Function Signature and Parameter Passing
The parser function declaration follows this signature:
extern int MYSQLparse(class THD *thd, class Parse_tree_root **root);
This signature is constructed through bison parameter declarations in the grammar file:
%parse-param { class THD *YYTHD }
%parse-param { class Parse_tree_root **parse_tree }
Utilizing Parameters in Semantic Actions
The YYTHD parameter provides access to the thread descriptor, enabling semantic actions to manipulate session state.
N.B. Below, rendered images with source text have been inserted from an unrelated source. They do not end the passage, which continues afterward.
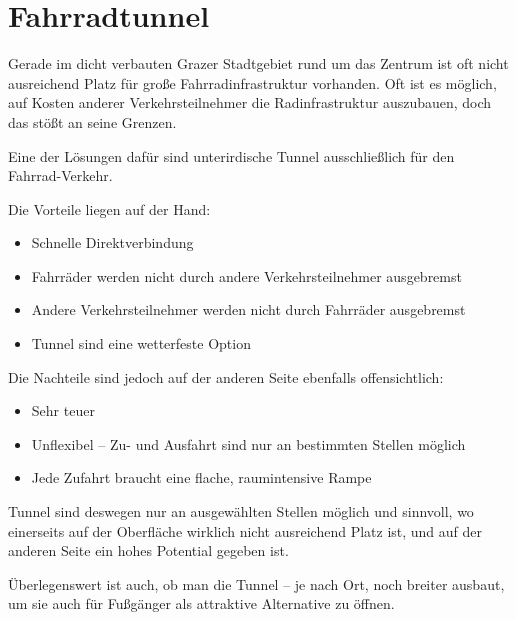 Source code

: \chapter{Fahrradtunnel}
Gerade im dicht verbauten Grazer Stadtgebiet rund um das Zentrum ist oft nicht ausreichend Platz für große Fahrradinfrastruktur vorhanden. Oft ist es möglich, auf Kosten anderer Verkehrsteilnehmer die Radinfrastruktur auszubauen, doch das stößt an seine Grenzen.

Eine der Lösungen dafür sind unterirdische Tunnel ausschließlich für den Fahrrad-Verkehr.

Die Vorteile liegen auf der Hand:
\begin{itemize}
    \item Schnelle Direktverbindung
    \item Fahrräder werden nicht durch andere Verkehrsteilnehmer ausgebremst
    \item Andere Verkehrsteilnehmer werden nicht durch Fahrräder ausgebremst
    \item Tunnel sind eine wetterfeste Option
\end{itemize}

Die Nachteile sind jedoch auf der anderen Seite ebenfalls offensichtlich:
\begin{itemize}
    \item Sehr teuer
    \item Unflexibel -- Zu- und Ausfahrt sind nur an bestimmten Stellen möglich
    \item Jede Zufahrt braucht eine flache, raumintensive Rampe
\end{itemize}

Tunnel sind deswegen nur an ausgewählten Stellen möglich und sinnvoll, wo einerseits auf der Oberfläche wirklich nicht ausreichend Platz ist, und auf der anderen Seite ein hohes Potential gegeben ist.

Überlegenswert ist auch, ob man die Tunnel -- je nach Ort, noch breiter ausbaut, um sie auch für Fußgänger als attraktive Alternative zu öffnen.



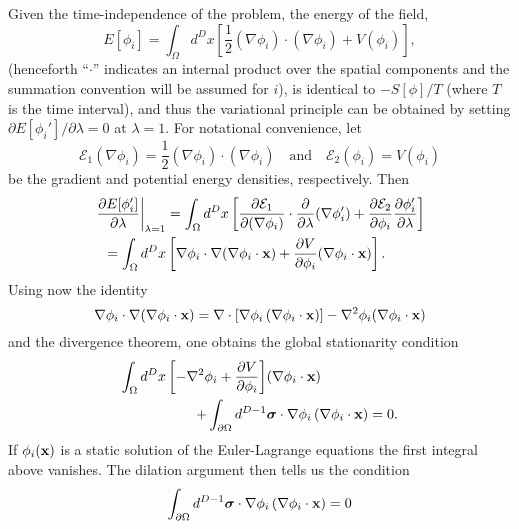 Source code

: \documentclass[a4paper,prd,twocolumn,showpacs,amsmath]{revtex4}
\newcommand{\vecx}{{\bf x}}
\newcommand{\vecsigma}{{\bm \sigma}}
\newcommand{\domega}{\partial \Omega}
\newcommand{\E}{{\mathcal E}}
\begin{document}
Given the time-independence of the problem, the energy of the field,
\begin{equation}
  E[\phi_i] = \int_\Omega d^D x \left[ \frac{1}{2} (\nabla\phi_i)\cdot(\nabla\phi_i) + V(\phi_i) \right],
\end{equation}
(henceforth ``$\cdot$'' indicates an internal product over the spatial components and the summation
convention will be assumed for $i$), is identical to $-S[\phi]/T$ (where $T$ is the time interval), and thus the
variational principle can be obtained by setting $\partial E[\phi_i']/\partial\lambda=0$ at $\lambda=1$.
For notational convenience, let
\begin{equation}
  \E_1(\nabla \phi_i)=\frac{1}{2}(\nabla\phi_i)\cdot(\nabla\phi_i) \quad \text{and} \quad \E_2(\phi_i)= V(\phi_i)
\end{equation}
be the gradient and potential energy densities, respectively. Then
\begin{align}
  \left. \frac{\partial E[\phi_i']}{\partial \lambda} \right|_{\lambda=1} & = \int_\Omega d^D x
        \left[ \frac{\partial \E_1}{\partial (\nabla\phi_i)}\cdot\frac{\partial}{\partial\lambda}(\nabla\phi_i') +
               \frac{\partial \E_2}{\partial\phi_i}\frac{\partial\phi_i'}{\partial\lambda} \right]\nonumber \\
     = \int_\Omega d^D x & \left[\nabla\phi_i\cdot\nabla(\nabla\phi_i\cdot\vecx) + \frac{\partial V}{\partial \phi_i}(\nabla\phi_i\cdot\vecx)\right].
\end{align}
Using now the identity
\begin{equation}
  \nabla\phi_i\cdot\nabla(\nabla\phi_i\cdot\vecx) = \nabla \cdot \left[ \nabla\phi_i\,(\nabla\phi_i\cdot\vecx)\right] -
    \nabla^2\phi_i(\nabla\phi_i\cdot\vecx)
\end{equation}
and the divergence theorem, one obtains the global stationarity condition
\begin{align}
\int_\Omega d^D x \left[ - \nabla^2 \phi_i + \frac{\partial V}{\partial \phi_i} \right]&(\nabla \phi_i \cdot \vecx) \nonumber \\
     + \int_{\domega} d^{D-1} &\vecsigma \cdot \nabla \phi_i \, (\nabla \phi_i \cdot \vecx) = 0. \label{first_deriv}
\end{align}
If $\phi_i(\vecx)$ is a static solution of the Euler-Lagrange equations the first integral above
vanishes. The dilation argument then tells us the condition
\begin{equation} \label{first_cond}
  \int_{\domega} d^{D-1}\vecsigma \cdot \nabla \phi_i \, (\nabla \phi_i \cdot \vecx) = 0
\end{equation}
\end{document}
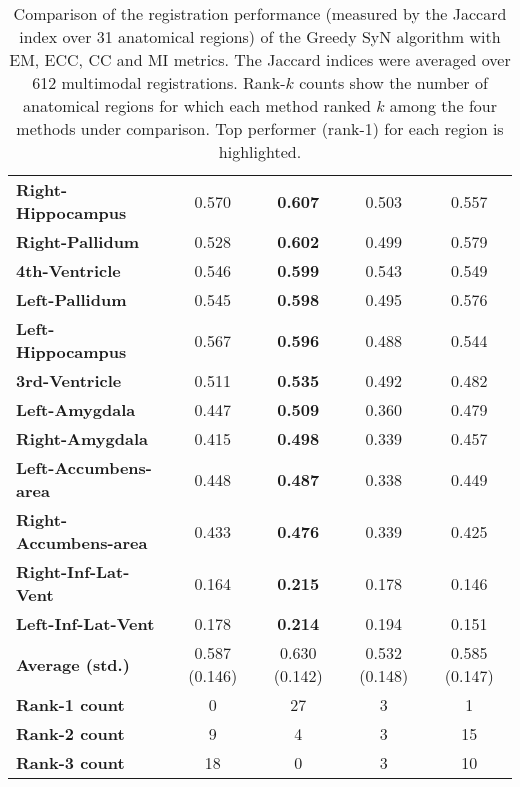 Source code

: \begin{table}[htbp]
{\begin{tabular}{lcccc}
    \textbf{Right-Hippocampus} & 0.570 & \textbf{0.607} & 0.503 & 0.557 \\
    \textbf{Right-Pallidum} & 0.528 & \textbf{0.602} & 0.499 & 0.579 \\
    \textbf{4th-Ventricle} & 0.546 & \textbf{0.599} & 0.543 & 0.549 \\
    \textbf{Left-Pallidum} & 0.545 & \textbf{0.598} & 0.495 & 0.576 \\
    \textbf{Left-Hippocampus} & 0.567 & \textbf{0.596} & 0.488 & 0.544 \\
    \textbf{3rd-Ventricle} & 0.511 & \textbf{0.535} & 0.492 & 0.482 \\
    \textbf{Left-Amygdala} & 0.447 & \textbf{0.509} & 0.360 & 0.479 \\
    \textbf{Right-Amygdala} & 0.415 & \textbf{0.498} & 0.339 & 0.457 \\
    \textbf{Left-Accumbens-area} & 0.448 & \textbf{0.487} & 0.338 & 0.449 \\
    \textbf{Right-Accumbens-area} & 0.433 & \textbf{0.476} & 0.339 & 0.425 \\
    \textbf{Right-Inf-Lat-Vent} & 0.164 & \textbf{0.215} & 0.178 & 0.146 \\
    \textbf{Left-Inf-Lat-Vent} & 0.178 & \textbf{0.214} & 0.194 & 0.151 \\
    \hline
    \textbf{Average (std.)} & 0.587 (0.146) & 0.630 (0.142) & 0.532 (0.148) & 0.585 (0.147) \\
    \textbf{Rank-1 count} & 0 & 27 & 3 & 1 \\
    \textbf{Rank-2 count} & 9 & 4 & 3 & 15 \\
    \textbf{Rank-3 count} & 18 & 0 & 3 & 10 \\
    \bottomrule
    \end{tabular}}%
    \caption{Comparison of the registration performance (measured by the Jaccard index over 31 anatomical regions) of the Greedy SyN algorithm with EM, ECC, CC and MI metrics.
The Jaccard indices were averaged over 612 multimodal registrations. Rank-$k$ counts show the number of anatomical regions for which each
method ranked $k$ among the four methods under comparison. Top performer (rank-1) for each region is highlighted.}
  \label{tab:multimodal_results_seg}%
\end{table}%
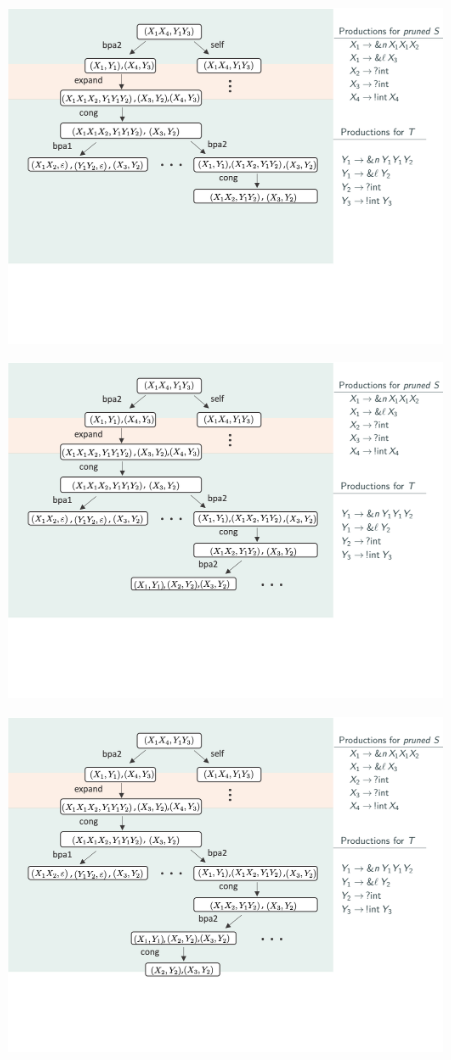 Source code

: \documentclass[10pt]{beamer}
\begin{document}
\begin{frame}
	\includegraphics[width=11.5cm]{img/exemplo-4}\smallskip
\end{frame}

\begin{frame}
	\includegraphics[width=11.5cm]{img/exemplo-3}\smallskip
\end{frame}

\begin{frame}
	\includegraphics[width=11.5cm]{img/exemplo-2}\smallskip
\end{frame}
\end{document}
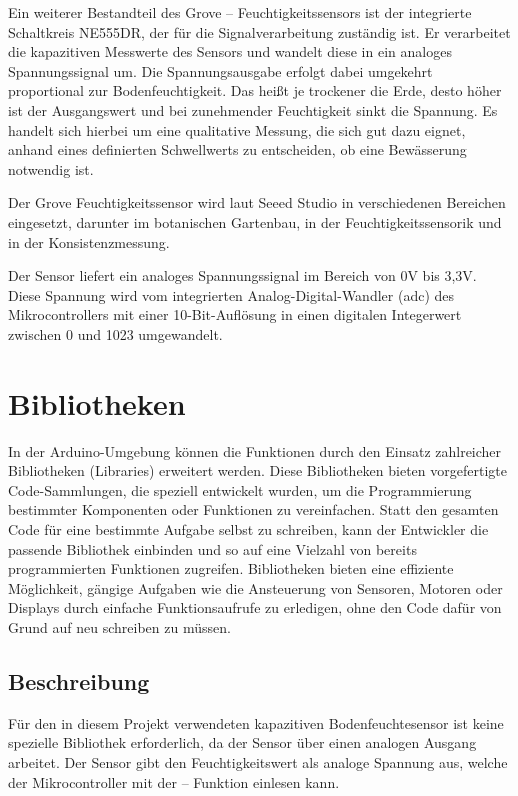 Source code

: 		\vspace{1\baselineskip}

		Ein weiterer Bestandteil des Grove – Feuchtigkeitssensors ist der integrierte Schaltkreis NE555DR, der für die Signalverarbeitung zuständig ist. Er verarbeitet die kapazitiven Messwerte des Sensors und wandelt diese in ein analoges Spannungssignal um. Die Spannungsausgabe erfolgt dabei umgekehrt proportional zur Bodenfeuchtigkeit. Das heißt je trockener die Erde, desto höher ist der Ausgangswert und bei zunehmender Feuchtigkeit sinkt die Spannung. Es handelt sich hierbei um eine qualitative Messung, die sich gut dazu eignet, anhand eines definierten Schwellwerts zu entscheiden, ob eine Bewässerung notwendig ist.
		\cite{Texas:2016b}

		\vspace{1\baselineskip}

		Der Grove Feuchtigkeitssensor wird laut Seeed Studio in verschiedenen Bereichen eingesetzt, darunter im botanischen Gartenbau, in der Feuchtigkeitssensorik und in der Konsistenzmessung.
		\cite{Seeed_Datasheet:2019}
		
		Der Sensor liefert ein analoges Spannungssignal im Bereich von 0V bis 3,3V. Diese Spannung wird vom integrierten Analog-Digital-Wandler (\ac{adc}) des Mikrocontrollers mit einer 10-Bit-Auflösung in einen digitalen Integerwert zwischen 0 und 1023 umgewandelt. \cite{ArduinoReadAnalogeVoltage:2024} \cite{Bartlett:2023}
		
		
	\section{Bibliotheken}
		In der Arduino-Umgebung können die Funktionen durch den Einsatz zahlreicher Bibliotheken (Libraries) erweitert werden. Diese Bibliotheken bieten vorgefertigte Code-Sammlungen, die speziell entwickelt wurden, um die Programmierung bestimmter Komponenten oder Funktionen zu vereinfachen. Statt den gesamten Code für eine bestimmte Aufgabe selbst zu schreiben, kann der Entwickler die passende Bibliothek einbinden und so auf eine Vielzahl von bereits programmierten Funktionen zugreifen. Bibliotheken bieten eine effiziente Möglichkeit, gängige Aufgaben wie die Ansteuerung von Sensoren, Motoren oder Displays durch einfache Funktionsaufrufe zu erledigen, ohne den Code dafür von Grund auf neu schreiben zu müssen.
		\cite{Söderby:2024} \cite{SöderbyundHylen:2024} \cite{Barber:2020}
		
		
		\subsection{Beschreibung}
			Für den in diesem Projekt verwendeten kapazitiven Bodenfeuchtesensor ist keine spezielle Bibliothek erforderlich, da der Sensor über einen analogen Ausgang arbeitet. Der Sensor gibt den Feuchtigkeitswert als analoge Spannung aus, welche der Mikrocontroller mit der  – Funktion einlesen kann.  

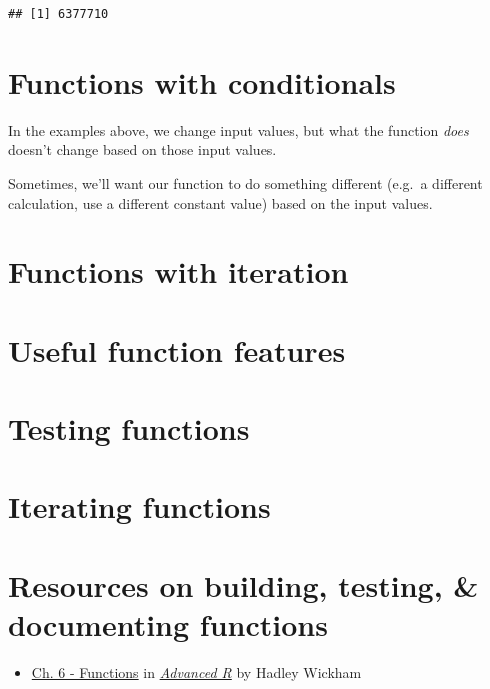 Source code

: \documentclass[
]{book}
\providecommand{\tightlist}{%
  \setlength{\itemsep}{0pt}\setlength{\parskip}{0pt}}
\begin{document}
\begin{verbatim}
## [1] 6377710
\end{verbatim}

\hypertarget{functions-with-conditionals}{%
\section{Functions with conditionals}\label{functions-with-conditionals}}

In the examples above, we change input values, but what the function \emph{does} doesn't change based on those input values.

Sometimes, we'll want our function to do something different (e.g.~a different calculation, use a different constant value) based on the input values.

\hypertarget{functions-with-iteration}{%
\section{Functions with iteration}\label{functions-with-iteration}}

\hypertarget{useful-function-features}{%
\section{Useful function features}\label{useful-function-features}}

\hypertarget{testing-functions}{%
\section{Testing functions}\label{testing-functions}}

\hypertarget{iterating-functions}{%
\section{Iterating functions}\label{iterating-functions}}

\hypertarget{resources-on-building-testing-documenting-functions}{%
\section{Resources on building, testing, \& documenting functions}\label{resources-on-building-testing-documenting-functions}}

\begin{itemize}
\tightlist
\item
  \href{https://adv-r.hadley.nz/functions.html}{Ch. 6 - Functions} in \href{https://adv-r.hadley.nz/}{\emph{Advanced R}} by Hadley Wickham
\end{itemize}
\end{document}
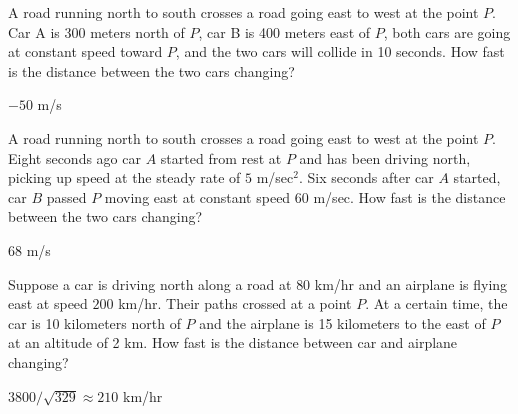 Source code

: \begin{exercises}
\begin{exercise}
A road running north to south crosses a road going east to west at the
point $P$. Car A is 300 meters north of $P$, car B is 400 meters east
of $P$, both cars are going at constant speed toward $P$, and the two
cars will collide in 10 seconds. How fast is the distance between the
two cars changing?
\begin{answer} $-50$ m/s
\end{answer}\end{exercise}

\begin{exercise}
A road running north to south crosses a road going east to west at the
point $P$. Eight seconds ago car $A$ started from rest at $P$ and has
been driving north, picking up speed at the steady rate of $5$
m/sec${}^2$. Six seconds after car $A$ started, car $B$ passed $P$
moving east at constant speed 60 m/sec. How fast is the distance
between the two cars changing?
\begin{answer} $68$ m/s
\end{answer}\end{exercise}

\begin{exercise} 
Suppose a car is driving north along a road at $80$ km/hr and an
airplane is flying east at speed $200$ km/hr. Their paths crossed at a
point $P$. At a certain time, the car is 10 kilometers north of $P$
and the airplane is 15 kilometers to the east of $P$ at an altitude of
2 km. How fast is the distance between car and airplane changing?
\begin{answer} $3800/\sqrt{329}\approx 210$ km/hr 
\end{answer}\end{exercise}





\end{exercises}

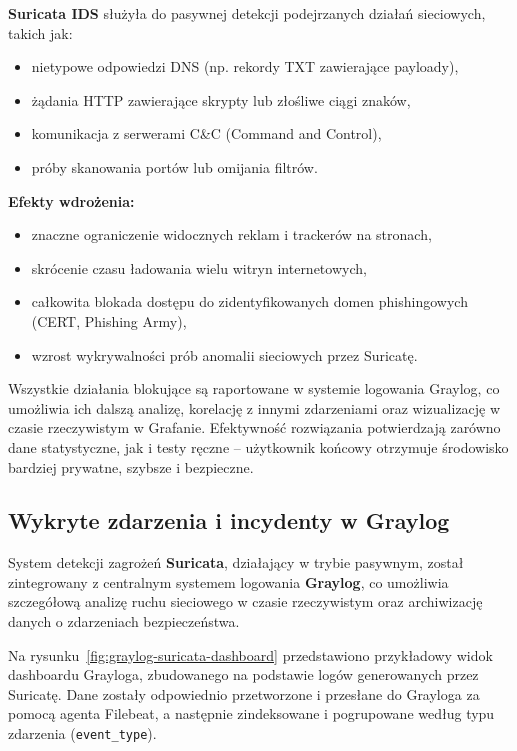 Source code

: \documentclass[
    left=2.5cm,         %
    right=2.5cm,        %
    top=2.5cm,          %
    bottom=3cm,         %
    bindingoffset=6mm,  %
    nohyphenation=true %
]{eiti/eiti-thesis} %
\begin{document}
\textbf{Suricata IDS} służyła do pasywnej detekcji podejrzanych działań sieciowych, takich jak:
\begin{itemize}
    \item nietypowe odpowiedzi DNS (np. rekordy TXT zawierające payloady),
    \item żądania HTTP zawierające skrypty lub złośliwe ciągi znaków,
    \item komunikacja z serwerami C\&C (Command and Control),
    \item próby skanowania portów lub omijania filtrów.
\end{itemize}

\textbf{Efekty wdrożenia:}
\begin{itemize}
    \item znaczne ograniczenie widocznych reklam i trackerów na stronach,
    \item skrócenie czasu ładowania wielu witryn internetowych,
    \item całkowita blokada dostępu do zidentyfikowanych domen phishingowych (CERT, Phishing Army),
    \item wzrost wykrywalności prób anomalii sieciowych przez Suricatę.
\end{itemize}

Wszystkie działania blokujące są raportowane w systemie logowania Graylog, co umożliwia ich dalszą analizę, korelację z innymi zdarzeniami oraz wizualizację w czasie rzeczywistym w Grafanie. Efektywność rozwiązania potwierdzają zarówno dane statystyczne, jak i testy ręczne – użytkownik końcowy otrzymuje środowisko bardziej prywatne, szybsze i bezpieczne.

\subsection{Wykryte zdarzenia i incydenty w Graylog}

System detekcji zagrożeń \textbf{Suricata}, działający w trybie pasywnym, został zintegrowany z centralnym systemem logowania \textbf{Graylog}, co umożliwia szczegółową analizę ruchu sieciowego w czasie rzeczywistym oraz archiwizację danych o zdarzeniach bezpieczeństwa.

Na rysunku~\ref{fig:graylog-suricata-dashboard} przedstawiono przykładowy widok dashboardu Grayloga, zbudowanego na podstawie logów generowanych przez Suricatę. Dane zostały odpowiednio przetworzone i przesłane do Grayloga za pomocą agenta Filebeat, a następnie zindeksowane i pogrupowane według typu zdarzenia (\texttt{event\_type}).
\end{document}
Consider this example demonstrating parameter access:
prepare:
PREPARE_SYM identifier FROM source_expr
{
THD *current_thread = YYTHD;
LEX *lex_context = current_thread->lex;
lex_context->sql_command = SQLCOM_PREPARE;
lex_context->prepared_stmt_name = to_lex_cstring($2);
lex_context->contains_plaintext_password = true;
}
;
The parse_tree paramter serves as an output mechanism for returning the constructed parse tree to the caller:
simple_statement_or_begin:
simple_statement { *parse_tree = $1; }
| begin_stmt
;
Value Stack Type Definition Strategy
MySQL deviates from standard bison practices by not using the %union directive for defining YYSTYPE. Instead, the type is explicitly defined in a separate header file sql/parser_yystype.h:
union YYSTYPE {
Lexer_yystype lexer;
};
The Lexer_yystype union encapsulates various lexer-generated value types:
union Lexer_yystype {
LEX_STRING text_content;
LEX_SYMBOL token_symbol;
const CHARSET_INFO *character_set;
PT_hint_list *optimization_hints;
LEX_CSTRING hint_data;
};
Nonterminal symbol type are then specified using the dot notation:
%type <lexer.text_content> TEXT_STRING_sys TEXT_STRING
Lexical Analyzer Implementation
While bison invokes yylex for token generation, MySQL replaces this with MYSQLlex due to the naming prefix. However, MySQL does not employ the flex tool for lexical analysis. Instead, the lexer is implemented entire within the Lex_input_stream class, providing custom tokenization logic tailored to SQL parsing requirements.